Technology in real estate
Disruptive innovations will continue to impact an industry in transition. Venture capital accelerates the pace of change. Now, crowd funding increases the flow of capital by allowing smaller investors to fund innovative real estate technologies. One of the reasons that real estate sales and development have such high transaction costs is the availability of information. Technology makes it easier to disseminate information and therefore lowers transaction costs. The business of residential real estate has been changing over the last few years as the Internet and mobile computing technology makes it so much easier to share property information with interested parties. Proprietary data is harder to come by in commercial real estate, but there are more companies specializing in gathering and disseminating data. In addition, crowdfunding allows individuals to invest small amounts of money into large real estate developments. New forms of financing make it easier for new, smaller investors and developers to enter the market and reduce borrowing costs industry-wide.
Changes in retailing
Shifting demographic and wealth patterns will impact retailers. Regional shopping malls must respond to the increasing urbanization and declining buying power of certain demographics. Retailers that combine physical stores with strong e-commerce skills and fast delivery stand to prosper during these times of change.
Changing consumer preferences and behavior are also affecting the market for retail space.
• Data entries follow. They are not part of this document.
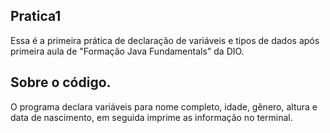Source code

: ## Pratica1
Essa é a primeira prática de declaração de variáveis e tipos de dados após primeira aula de "Formação Java Fundamentals" da DIO. 

## Sobre o código. 
O programa declara variáveis para nome completo, idade, gênero, altura e data de nascimento, em seguida imprime as informação no terminal.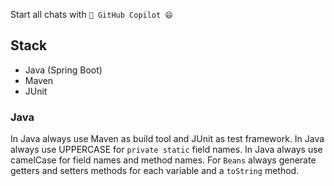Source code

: Start all chats with `🤖 GitHub Copilot 😄`


## Stack
- Java (Spring Boot)
- Maven
- JUnit

### Java
In Java always use Maven as build tool and JUnit as test framework.
In Java always use UPPERCASE for `private static` field names.
In Java always use camelCase for field names and method names.
For `Beans` always generate getters and setters methods for each variable and a `toString` method.

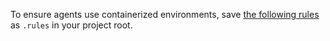 To ensure agents use containerized environments, save [the following rules](https://raw.githubusercontent.com/dagger/container-use/main/rules/agent.md) as `.rules` in your project root.
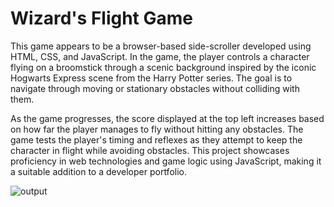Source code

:# Wizard's Flight Game

This game appears to be a browser-based side-scroller developed using HTML, CSS, and JavaScript. In the game, the player controls a character flying on a broomstick through a scenic background inspired by the iconic Hogwarts Express scene from the Harry Potter series. The goal is to navigate through moving or stationary obstacles without colliding with them.

As the game progresses, the score displayed at the top left increases based on how far the player manages to fly without hitting any obstacles. The game tests the player's timing and reflexes as they attempt to keep the character in flight while avoiding obstacles. This project showcases proficiency in web technologies and game logic using JavaScript, making it a suitable addition to a developer portfolio.

![output](https://github.com/user-attachments/assets/73863181-bf0e-4ece-89ff-400057aed293)
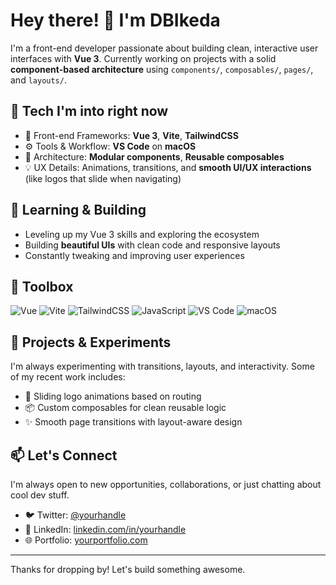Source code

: # Hey there! 👋 I'm DBIkeda

I'm a front-end developer passionate about building clean, interactive user interfaces with **Vue 3**. Currently working on projects with a solid **component-based architecture** using `components/`, `composables/`, `pages/`, and `layouts/`.

## 🚀 Tech I'm into right now

- 🎨 Front-end Frameworks: **Vue 3**, **Vite**, **TailwindCSS**
- ⚙️ Tools & Workflow: **VS Code** on **macOS**
- 🧩 Architecture: **Modular components**, **Reusable composables**
- 💡 UX Details: Animations, transitions, and **smooth UI/UX interactions** (like logos that slide when navigating)

## 🌱 Learning & Building

- Leveling up my Vue 3 skills and exploring the ecosystem
- Building **beautiful UIs** with clean code and responsive layouts
- Constantly tweaking and improving user experiences

## 🧰 Toolbox

![Vue](https://img.shields.io/badge/Vue-35495E?style=for-the-badge&logo=vue.js&logoColor=4FC08D)
![Vite](https://img.shields.io/badge/Vite-646CFF?style=for-the-badge&logo=vite&logoColor=white)
![TailwindCSS](https://img.shields.io/badge/Tailwind-06B6D4?style=for-the-badge&logo=tailwindcss&logoColor=white)
![JavaScript](https://img.shields.io/badge/JavaScript-F7DF1E?style=for-the-badge&logo=javascript&logoColor=black)
![VS Code](https://img.shields.io/badge/VSCode-007ACC?style=for-the-badge&logo=visual-studio-code&logoColor=white)
![macOS](https://img.shields.io/badge/macOS-000000?style=for-the-badge&logo=apple&logoColor=white)

## 📂 Projects & Experiments

I'm always experimenting with transitions, layouts, and interactivity. Some of my recent work includes:
- 🔁 Sliding logo animations based on routing
- 📦 Custom composables for clean reusable logic
- ✨ Smooth page transitions with layout-aware design

## 📫 Let's Connect

I'm always open to new opportunities, collaborations, or just chatting about cool dev stuff.

- 🐦 Twitter: [@yourhandle](https://twitter.com/yourhandle)
- 💼 LinkedIn: [linkedin.com/in/yourhandle](https://linkedin.com/in/yourhandle)
- 🌐 Portfolio: [yourportfolio.com](https://yourportfolio.com)

---

Thanks for dropping by! Let's build something awesome.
The ease of online shopping has seriously impacted in-store sales for all retailers, but so has the general move away from traditional shopping malls. Rather than driving out to a large indoor shopping center, consumers today tend to prefer outdoor, open-air shopping centers or smaller neighborhood centers. New urbanism has drawn the younger and older segments of the population back towards the city centers where neighborhood, walkable shopping is highly desired. This trend will impact the type and location of future retail development in Charlotte’s suburbs and downtown neighborhoods.
In general, Charlotte’s dynamic economic growth and solid corporate base bode well for the future. However, no metropolitan area is immune to the impact of rising interest rates, should they occur. Also, the effect of emerging real estate technologies is often national in scope, so Charlotte will face such changes just like other major metro areas will.